» **DATASET RECORDS**:
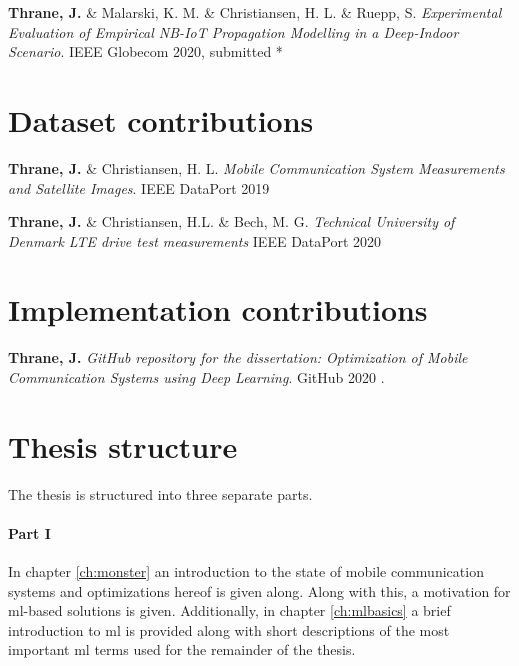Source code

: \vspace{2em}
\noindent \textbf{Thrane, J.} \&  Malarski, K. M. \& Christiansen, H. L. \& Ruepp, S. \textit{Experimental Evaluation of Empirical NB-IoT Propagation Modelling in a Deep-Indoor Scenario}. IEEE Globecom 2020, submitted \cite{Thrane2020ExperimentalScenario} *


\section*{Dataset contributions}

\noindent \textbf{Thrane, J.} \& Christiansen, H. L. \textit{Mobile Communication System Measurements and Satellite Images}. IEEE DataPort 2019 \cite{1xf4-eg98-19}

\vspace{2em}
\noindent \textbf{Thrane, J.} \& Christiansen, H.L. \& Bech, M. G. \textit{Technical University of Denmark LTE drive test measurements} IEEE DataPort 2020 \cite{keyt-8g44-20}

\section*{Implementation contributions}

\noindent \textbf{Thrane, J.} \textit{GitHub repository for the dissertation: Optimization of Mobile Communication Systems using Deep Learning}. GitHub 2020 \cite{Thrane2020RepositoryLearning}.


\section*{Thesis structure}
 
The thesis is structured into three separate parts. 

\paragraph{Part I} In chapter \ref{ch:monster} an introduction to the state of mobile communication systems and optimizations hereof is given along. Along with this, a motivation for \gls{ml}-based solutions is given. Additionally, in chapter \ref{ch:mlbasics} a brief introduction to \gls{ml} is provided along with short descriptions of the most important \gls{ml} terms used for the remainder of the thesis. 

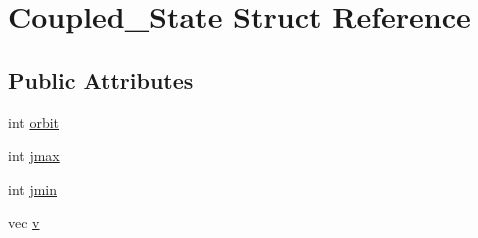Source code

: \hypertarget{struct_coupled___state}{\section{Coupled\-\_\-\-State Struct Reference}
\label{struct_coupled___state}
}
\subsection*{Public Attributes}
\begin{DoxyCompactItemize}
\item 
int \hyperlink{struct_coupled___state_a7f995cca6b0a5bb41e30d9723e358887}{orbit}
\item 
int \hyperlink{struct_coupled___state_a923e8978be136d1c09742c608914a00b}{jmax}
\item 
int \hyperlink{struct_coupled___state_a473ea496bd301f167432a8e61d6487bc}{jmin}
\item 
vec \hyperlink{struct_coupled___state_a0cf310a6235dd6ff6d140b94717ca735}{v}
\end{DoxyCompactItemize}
--
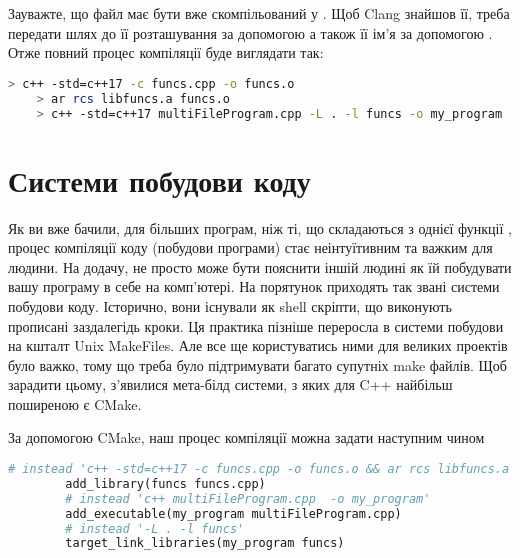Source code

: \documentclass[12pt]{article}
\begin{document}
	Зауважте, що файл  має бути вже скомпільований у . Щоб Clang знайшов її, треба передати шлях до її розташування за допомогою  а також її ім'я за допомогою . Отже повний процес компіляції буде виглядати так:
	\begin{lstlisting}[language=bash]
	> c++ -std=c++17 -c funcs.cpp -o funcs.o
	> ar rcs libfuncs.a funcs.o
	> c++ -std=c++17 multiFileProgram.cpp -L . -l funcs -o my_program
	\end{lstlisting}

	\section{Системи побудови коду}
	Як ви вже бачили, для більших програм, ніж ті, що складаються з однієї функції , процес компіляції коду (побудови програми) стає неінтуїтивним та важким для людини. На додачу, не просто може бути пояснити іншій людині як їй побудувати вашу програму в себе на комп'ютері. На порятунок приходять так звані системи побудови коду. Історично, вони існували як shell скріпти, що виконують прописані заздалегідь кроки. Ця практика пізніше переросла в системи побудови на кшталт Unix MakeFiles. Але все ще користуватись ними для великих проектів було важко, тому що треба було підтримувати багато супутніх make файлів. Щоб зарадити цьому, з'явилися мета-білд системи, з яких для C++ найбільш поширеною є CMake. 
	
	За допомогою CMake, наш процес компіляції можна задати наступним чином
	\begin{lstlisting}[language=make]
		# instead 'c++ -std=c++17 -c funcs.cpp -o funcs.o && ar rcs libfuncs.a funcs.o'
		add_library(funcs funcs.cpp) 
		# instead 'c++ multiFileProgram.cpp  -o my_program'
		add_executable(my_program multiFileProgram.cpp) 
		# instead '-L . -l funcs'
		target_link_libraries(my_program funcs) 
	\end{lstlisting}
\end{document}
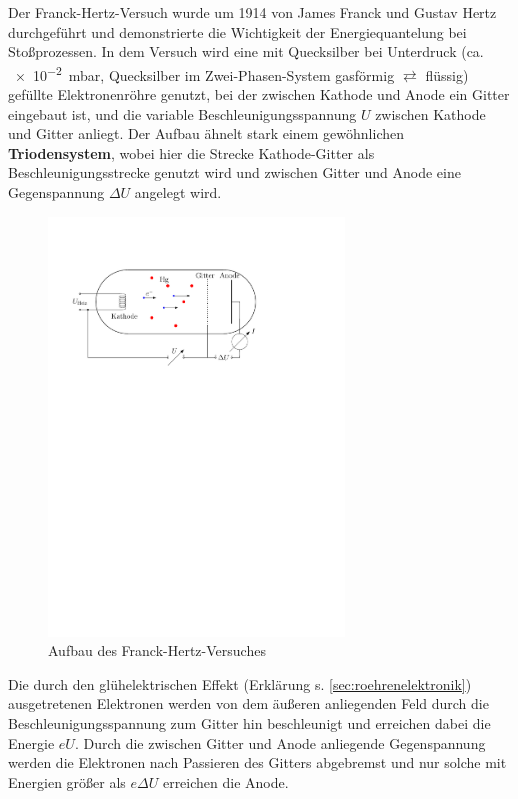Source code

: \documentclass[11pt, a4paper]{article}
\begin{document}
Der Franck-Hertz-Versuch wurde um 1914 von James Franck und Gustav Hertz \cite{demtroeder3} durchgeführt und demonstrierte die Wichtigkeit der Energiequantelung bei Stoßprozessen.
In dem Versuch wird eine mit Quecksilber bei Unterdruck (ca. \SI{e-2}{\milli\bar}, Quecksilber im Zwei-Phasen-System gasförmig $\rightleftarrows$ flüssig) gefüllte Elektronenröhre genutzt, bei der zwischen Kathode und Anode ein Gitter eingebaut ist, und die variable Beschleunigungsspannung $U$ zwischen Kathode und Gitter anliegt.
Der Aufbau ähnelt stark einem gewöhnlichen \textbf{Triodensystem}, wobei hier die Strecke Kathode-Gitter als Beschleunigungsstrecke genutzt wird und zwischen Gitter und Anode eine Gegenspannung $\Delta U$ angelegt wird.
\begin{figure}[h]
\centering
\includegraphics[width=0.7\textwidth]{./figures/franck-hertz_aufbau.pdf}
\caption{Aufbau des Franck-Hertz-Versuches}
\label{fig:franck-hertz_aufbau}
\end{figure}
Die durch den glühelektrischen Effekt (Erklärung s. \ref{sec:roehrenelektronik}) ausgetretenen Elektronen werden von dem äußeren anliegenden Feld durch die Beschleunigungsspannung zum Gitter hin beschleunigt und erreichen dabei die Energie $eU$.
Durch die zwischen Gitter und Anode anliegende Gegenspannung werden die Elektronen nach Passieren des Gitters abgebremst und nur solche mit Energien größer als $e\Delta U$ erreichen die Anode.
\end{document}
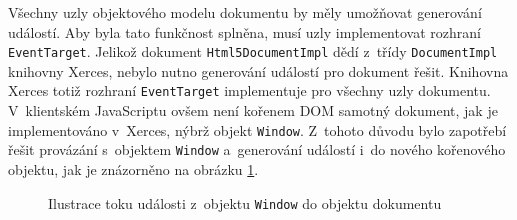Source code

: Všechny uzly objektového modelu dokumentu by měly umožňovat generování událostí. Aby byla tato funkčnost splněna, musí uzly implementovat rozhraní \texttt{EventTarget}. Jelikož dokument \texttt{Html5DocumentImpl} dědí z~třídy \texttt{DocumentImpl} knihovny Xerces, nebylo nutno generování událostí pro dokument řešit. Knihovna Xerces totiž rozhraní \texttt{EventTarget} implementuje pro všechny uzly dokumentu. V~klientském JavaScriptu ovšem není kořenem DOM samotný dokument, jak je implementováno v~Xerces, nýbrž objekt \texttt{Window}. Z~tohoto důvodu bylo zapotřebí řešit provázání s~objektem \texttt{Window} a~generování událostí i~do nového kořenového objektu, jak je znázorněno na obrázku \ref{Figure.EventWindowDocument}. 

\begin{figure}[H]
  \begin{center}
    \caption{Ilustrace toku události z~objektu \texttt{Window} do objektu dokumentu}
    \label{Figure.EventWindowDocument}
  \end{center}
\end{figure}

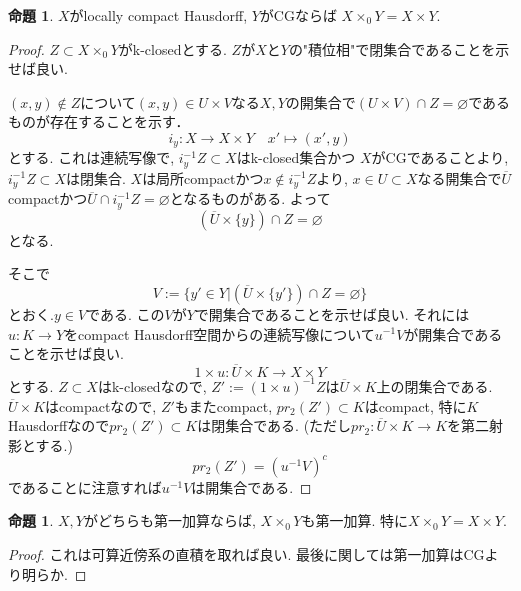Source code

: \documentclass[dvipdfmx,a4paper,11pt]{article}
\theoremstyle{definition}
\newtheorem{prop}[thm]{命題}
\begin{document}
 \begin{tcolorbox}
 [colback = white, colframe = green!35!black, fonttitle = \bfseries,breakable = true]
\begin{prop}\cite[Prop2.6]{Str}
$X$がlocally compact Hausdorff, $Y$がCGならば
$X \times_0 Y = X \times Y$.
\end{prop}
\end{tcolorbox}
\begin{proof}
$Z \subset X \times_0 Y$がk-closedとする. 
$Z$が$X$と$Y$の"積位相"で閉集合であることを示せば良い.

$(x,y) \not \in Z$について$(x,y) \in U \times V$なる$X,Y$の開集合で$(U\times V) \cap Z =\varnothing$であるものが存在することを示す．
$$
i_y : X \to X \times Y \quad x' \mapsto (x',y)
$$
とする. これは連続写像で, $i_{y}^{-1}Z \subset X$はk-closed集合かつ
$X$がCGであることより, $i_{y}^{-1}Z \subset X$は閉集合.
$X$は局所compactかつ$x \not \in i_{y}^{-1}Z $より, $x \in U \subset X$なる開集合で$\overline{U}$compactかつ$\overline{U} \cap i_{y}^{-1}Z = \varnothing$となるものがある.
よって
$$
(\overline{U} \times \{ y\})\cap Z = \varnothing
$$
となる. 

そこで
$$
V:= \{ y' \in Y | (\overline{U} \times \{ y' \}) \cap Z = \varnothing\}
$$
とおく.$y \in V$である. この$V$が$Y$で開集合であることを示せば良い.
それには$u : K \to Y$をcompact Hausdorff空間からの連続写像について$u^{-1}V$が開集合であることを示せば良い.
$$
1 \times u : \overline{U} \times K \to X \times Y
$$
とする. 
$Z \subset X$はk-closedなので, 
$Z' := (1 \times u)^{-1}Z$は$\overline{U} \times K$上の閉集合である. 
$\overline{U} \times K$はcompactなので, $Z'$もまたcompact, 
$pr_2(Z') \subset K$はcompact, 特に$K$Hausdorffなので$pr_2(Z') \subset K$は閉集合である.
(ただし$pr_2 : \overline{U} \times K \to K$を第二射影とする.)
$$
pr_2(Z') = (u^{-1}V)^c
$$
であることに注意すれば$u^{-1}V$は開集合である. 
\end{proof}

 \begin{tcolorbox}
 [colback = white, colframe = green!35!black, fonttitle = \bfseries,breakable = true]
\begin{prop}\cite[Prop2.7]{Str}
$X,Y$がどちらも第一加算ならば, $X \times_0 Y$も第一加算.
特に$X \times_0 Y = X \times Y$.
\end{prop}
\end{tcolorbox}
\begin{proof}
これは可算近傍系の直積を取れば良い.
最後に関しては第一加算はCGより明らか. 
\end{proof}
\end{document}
==
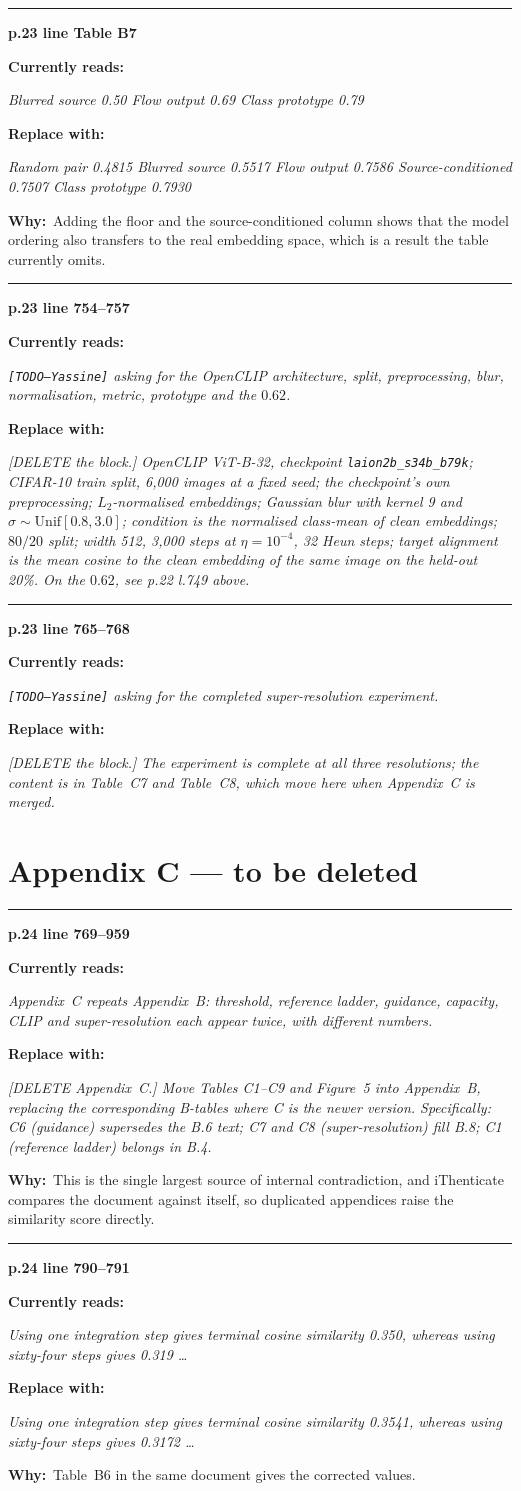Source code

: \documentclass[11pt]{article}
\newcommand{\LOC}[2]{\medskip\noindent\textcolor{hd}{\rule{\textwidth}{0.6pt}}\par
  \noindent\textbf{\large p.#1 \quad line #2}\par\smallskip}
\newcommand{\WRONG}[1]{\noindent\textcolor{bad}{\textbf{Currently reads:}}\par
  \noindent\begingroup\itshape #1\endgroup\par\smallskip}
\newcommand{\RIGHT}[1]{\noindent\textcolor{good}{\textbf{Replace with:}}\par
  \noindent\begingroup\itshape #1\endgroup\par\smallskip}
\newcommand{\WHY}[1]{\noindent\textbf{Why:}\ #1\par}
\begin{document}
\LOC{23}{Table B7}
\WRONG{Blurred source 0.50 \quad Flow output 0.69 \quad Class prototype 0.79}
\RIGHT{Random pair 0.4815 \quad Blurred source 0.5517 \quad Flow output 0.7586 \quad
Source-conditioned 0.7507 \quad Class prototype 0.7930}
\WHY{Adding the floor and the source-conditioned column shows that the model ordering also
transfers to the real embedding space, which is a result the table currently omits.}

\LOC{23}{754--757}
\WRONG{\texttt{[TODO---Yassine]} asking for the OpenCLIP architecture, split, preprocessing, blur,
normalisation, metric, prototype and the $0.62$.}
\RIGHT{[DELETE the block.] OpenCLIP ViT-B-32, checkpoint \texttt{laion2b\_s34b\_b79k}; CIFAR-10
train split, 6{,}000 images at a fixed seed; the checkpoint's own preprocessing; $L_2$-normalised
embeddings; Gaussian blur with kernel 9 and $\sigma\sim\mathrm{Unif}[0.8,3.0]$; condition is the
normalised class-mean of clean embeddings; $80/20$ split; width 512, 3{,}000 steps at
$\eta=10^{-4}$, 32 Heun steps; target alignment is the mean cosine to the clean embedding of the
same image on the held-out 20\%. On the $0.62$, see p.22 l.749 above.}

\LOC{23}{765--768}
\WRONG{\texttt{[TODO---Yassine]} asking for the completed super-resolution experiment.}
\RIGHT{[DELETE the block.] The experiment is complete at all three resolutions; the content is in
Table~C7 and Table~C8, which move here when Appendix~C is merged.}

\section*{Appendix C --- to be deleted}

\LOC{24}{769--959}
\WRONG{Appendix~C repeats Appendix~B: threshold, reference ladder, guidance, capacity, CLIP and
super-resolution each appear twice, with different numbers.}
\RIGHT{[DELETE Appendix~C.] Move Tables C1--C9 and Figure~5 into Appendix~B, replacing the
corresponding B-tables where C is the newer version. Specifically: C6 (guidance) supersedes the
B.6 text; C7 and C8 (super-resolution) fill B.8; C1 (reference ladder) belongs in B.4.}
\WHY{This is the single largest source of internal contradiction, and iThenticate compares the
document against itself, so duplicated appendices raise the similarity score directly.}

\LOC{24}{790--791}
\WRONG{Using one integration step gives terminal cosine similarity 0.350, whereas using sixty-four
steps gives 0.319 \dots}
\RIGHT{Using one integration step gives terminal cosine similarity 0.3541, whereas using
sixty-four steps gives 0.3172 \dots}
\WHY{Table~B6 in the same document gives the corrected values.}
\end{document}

» **WHAT THE TASK REQUIRES**: Copy out the range of lines above starting at the line with "embedding of the" and ending at the line with "steps gives 0.319", exactly and including both.

» **PROBLEM SOLUTION**:
$\eta=10^{-4}$, 32 Heun steps; target alignment is the mean cosine to the clean embedding of the
same image on the held-out 20\%. On the $0.62$, see p.22 l.749 above.}

\LOC{23}{765--768}
\WRONG{\texttt{[TODO---Yassine]} asking for the completed super-resolution experiment.}
\RIGHT{[DELETE the block.] The experiment is complete at all three resolutions; the content is in
Table~C7 and Table~C8, which move here when Appendix~C is merged.}

\section*{Appendix C --- to be deleted}

\LOC{24}{769--959}
\WRONG{Appendix~C repeats Appendix~B: threshold, reference ladder, guidance, capacity, CLIP and
super-resolution each appear twice, with different numbers.}
\RIGHT{[DELETE Appendix~C.] Move Tables C1--C9 and Figure~5 into Appendix~B, replacing the
corresponding B-tables where C is the newer version. Specifically: C6 (guidance) supersedes the
B.6 text; C7 and C8 (super-resolution) fill B.8; C1 (reference ladder) belongs in B.4.}
\WHY{This is the single largest source of internal contradiction, and iThenticate compares the
document against itself, so duplicated appendices raise the similarity score directly.}

\LOC{24}{790--791}
\WRONG{Using one integration step gives terminal cosine similarity 0.350, whereas using sixty-four
steps gives 0.319 \dots}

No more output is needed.